### RAW DATA
────────────────

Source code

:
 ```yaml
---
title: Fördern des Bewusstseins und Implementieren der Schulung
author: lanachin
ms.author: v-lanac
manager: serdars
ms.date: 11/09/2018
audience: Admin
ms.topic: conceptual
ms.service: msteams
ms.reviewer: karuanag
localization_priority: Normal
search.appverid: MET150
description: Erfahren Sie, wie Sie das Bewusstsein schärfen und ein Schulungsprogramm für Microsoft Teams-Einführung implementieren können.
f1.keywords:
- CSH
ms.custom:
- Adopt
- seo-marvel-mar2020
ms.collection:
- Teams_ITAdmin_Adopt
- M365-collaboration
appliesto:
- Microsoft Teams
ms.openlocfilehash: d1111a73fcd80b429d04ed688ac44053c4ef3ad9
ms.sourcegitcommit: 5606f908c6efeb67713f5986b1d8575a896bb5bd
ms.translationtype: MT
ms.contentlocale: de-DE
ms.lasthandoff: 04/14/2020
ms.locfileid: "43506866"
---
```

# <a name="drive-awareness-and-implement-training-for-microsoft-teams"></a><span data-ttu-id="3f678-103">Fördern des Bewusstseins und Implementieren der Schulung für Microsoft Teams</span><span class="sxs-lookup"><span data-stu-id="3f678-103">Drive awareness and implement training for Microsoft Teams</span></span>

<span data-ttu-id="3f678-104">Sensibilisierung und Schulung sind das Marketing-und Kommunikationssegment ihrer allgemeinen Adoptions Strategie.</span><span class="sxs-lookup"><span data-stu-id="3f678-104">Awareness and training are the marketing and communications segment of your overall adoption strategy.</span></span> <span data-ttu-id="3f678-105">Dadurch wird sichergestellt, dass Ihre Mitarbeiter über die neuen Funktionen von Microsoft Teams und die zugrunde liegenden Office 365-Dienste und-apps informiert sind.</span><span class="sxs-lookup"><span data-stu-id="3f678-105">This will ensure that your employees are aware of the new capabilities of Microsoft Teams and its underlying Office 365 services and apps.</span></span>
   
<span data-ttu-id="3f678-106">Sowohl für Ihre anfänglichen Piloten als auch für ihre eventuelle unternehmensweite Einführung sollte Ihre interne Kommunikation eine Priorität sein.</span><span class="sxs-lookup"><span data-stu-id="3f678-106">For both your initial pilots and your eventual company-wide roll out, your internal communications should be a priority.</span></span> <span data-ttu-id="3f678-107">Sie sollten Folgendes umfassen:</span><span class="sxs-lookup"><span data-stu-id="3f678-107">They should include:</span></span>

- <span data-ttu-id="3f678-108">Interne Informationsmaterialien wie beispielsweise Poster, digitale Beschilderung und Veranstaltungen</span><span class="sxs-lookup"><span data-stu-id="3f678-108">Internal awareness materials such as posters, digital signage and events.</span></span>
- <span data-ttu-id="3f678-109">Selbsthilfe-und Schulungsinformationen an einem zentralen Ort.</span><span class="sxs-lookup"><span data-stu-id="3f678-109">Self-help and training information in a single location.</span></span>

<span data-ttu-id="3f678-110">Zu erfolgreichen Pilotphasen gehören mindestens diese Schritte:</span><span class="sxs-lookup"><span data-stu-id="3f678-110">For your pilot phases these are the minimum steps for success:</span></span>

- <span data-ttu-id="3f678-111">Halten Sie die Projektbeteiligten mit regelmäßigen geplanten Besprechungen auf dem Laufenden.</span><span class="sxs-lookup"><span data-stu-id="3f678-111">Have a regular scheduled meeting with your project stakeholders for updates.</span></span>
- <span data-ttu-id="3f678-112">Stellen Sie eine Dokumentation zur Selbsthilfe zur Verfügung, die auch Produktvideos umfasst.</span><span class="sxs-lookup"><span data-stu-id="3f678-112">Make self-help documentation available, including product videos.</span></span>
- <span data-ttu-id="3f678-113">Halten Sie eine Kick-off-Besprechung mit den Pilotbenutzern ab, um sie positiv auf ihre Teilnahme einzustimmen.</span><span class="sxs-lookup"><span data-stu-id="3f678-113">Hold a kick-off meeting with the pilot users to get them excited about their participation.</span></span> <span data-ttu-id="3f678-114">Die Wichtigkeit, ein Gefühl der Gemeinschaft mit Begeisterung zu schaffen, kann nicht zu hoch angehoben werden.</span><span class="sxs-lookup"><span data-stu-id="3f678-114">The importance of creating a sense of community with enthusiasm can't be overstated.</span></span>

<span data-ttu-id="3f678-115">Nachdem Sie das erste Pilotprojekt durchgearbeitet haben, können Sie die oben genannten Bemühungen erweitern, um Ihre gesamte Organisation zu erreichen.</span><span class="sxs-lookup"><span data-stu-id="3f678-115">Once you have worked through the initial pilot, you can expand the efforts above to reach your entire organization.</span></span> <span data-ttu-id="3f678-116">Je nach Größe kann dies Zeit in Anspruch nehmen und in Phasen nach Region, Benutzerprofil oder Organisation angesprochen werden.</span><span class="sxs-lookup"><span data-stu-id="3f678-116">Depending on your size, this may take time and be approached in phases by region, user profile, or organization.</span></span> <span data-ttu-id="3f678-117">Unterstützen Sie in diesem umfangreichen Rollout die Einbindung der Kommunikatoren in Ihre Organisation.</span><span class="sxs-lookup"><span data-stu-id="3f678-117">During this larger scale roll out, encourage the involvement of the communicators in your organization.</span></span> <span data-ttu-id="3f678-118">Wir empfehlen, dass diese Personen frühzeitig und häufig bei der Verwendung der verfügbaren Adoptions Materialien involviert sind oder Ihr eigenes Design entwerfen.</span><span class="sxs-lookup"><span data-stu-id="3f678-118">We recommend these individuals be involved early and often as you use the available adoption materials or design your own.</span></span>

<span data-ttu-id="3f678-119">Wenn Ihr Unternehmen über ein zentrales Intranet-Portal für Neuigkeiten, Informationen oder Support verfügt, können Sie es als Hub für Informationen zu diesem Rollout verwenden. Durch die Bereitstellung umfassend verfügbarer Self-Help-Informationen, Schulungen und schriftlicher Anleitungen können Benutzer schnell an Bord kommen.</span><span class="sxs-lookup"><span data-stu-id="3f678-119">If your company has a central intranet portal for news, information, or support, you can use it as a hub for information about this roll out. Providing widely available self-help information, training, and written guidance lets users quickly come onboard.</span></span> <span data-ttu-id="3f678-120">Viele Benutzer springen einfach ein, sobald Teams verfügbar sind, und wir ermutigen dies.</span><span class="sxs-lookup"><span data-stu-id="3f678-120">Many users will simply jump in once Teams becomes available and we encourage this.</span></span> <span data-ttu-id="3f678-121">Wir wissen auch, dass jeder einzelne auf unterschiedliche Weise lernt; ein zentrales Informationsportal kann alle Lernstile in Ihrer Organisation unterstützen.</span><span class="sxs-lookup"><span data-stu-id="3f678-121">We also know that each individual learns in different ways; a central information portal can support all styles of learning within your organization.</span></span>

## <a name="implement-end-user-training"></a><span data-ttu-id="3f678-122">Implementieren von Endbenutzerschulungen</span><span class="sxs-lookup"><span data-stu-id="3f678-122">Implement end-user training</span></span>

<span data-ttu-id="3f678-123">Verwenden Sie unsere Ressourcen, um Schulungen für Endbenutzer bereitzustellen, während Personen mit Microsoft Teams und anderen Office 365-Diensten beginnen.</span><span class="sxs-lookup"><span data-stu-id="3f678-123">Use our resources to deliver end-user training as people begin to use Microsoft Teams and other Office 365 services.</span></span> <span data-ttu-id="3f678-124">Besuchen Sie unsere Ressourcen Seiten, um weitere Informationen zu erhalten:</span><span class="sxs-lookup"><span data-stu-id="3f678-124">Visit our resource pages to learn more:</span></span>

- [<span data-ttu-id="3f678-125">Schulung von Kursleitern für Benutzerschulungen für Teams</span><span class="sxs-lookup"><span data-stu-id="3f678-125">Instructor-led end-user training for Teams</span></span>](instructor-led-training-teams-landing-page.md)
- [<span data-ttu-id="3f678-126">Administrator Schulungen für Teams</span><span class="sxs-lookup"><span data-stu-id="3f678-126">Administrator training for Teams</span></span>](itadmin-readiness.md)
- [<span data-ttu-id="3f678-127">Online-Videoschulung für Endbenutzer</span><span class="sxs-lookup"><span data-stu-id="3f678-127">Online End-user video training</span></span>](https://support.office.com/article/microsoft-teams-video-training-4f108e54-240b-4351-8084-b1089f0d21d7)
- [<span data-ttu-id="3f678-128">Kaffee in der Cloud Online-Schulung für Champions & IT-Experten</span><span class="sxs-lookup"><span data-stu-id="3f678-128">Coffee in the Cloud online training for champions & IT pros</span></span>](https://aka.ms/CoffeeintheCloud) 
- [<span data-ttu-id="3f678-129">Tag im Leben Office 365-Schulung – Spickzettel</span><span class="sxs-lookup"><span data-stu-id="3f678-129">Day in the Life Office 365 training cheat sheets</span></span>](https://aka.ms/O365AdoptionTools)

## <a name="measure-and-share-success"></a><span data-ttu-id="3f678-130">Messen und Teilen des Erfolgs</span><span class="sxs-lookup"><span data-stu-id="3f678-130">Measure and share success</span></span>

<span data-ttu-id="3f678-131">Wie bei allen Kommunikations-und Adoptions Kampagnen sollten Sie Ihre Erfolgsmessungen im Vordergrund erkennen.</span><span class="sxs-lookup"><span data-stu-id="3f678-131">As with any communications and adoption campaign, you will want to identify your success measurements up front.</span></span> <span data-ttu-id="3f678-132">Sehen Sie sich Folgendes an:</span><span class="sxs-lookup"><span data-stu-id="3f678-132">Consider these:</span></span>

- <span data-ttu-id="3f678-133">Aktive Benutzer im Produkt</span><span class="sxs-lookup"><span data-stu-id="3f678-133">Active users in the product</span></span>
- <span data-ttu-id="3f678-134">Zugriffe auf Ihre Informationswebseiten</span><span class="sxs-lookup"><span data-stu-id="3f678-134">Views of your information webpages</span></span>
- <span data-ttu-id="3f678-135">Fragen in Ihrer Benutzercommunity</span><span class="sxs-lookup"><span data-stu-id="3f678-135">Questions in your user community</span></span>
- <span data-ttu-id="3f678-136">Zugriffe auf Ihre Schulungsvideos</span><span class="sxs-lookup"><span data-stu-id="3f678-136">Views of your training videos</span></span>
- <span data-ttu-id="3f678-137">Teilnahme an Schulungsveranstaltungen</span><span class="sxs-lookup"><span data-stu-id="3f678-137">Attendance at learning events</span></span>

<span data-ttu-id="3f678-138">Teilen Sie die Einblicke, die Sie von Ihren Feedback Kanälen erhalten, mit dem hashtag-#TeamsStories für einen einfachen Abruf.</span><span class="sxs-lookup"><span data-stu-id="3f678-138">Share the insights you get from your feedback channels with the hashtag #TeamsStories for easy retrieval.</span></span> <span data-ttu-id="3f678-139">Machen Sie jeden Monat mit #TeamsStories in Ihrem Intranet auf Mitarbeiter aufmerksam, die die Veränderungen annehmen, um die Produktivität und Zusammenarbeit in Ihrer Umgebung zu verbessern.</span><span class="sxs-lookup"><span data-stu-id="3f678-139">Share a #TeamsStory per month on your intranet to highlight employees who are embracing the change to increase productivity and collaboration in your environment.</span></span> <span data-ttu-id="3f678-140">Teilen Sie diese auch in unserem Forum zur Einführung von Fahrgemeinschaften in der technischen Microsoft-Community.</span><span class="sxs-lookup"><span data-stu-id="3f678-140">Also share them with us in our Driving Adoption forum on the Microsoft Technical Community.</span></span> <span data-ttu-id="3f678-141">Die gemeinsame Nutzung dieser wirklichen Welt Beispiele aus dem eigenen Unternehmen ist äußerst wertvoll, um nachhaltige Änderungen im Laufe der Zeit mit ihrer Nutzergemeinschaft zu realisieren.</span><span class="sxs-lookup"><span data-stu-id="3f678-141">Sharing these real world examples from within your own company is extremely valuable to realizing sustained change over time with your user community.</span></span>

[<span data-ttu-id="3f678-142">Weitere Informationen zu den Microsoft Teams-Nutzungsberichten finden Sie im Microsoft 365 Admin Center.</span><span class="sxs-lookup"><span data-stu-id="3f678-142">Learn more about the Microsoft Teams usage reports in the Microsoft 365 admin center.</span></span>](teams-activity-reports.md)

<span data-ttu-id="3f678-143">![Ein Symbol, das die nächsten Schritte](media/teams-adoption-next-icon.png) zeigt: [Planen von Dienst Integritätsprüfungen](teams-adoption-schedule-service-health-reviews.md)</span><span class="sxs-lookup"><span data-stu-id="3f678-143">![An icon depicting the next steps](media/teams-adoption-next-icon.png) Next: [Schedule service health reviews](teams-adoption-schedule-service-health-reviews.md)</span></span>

────────────────

### WORK ITEM
Above are the records; copy exactly the lines from the line with "your user community</span></span>" through the line with "at learning events</span></span>", both included.

### EXERCISE RESPONSE
- <span data-ttu-id="3f678-135">Fragen in Ihrer Benutzercommunity</span><span class="sxs-lookup"><span data-stu-id="3f678-135">Questions in your user community</span></span>
- <span data-ttu-id="3f678-136">Zugriffe auf Ihre Schulungsvideos</span><span class="sxs-lookup"><span data-stu-id="3f678-136">Views of your training videos</span></span>
- <span data-ttu-id="3f678-137">Teilnahme an Schulungsveranstaltungen</span><span class="sxs-lookup"><span data-stu-id="3f678-137">Attendance at learning events</span></span>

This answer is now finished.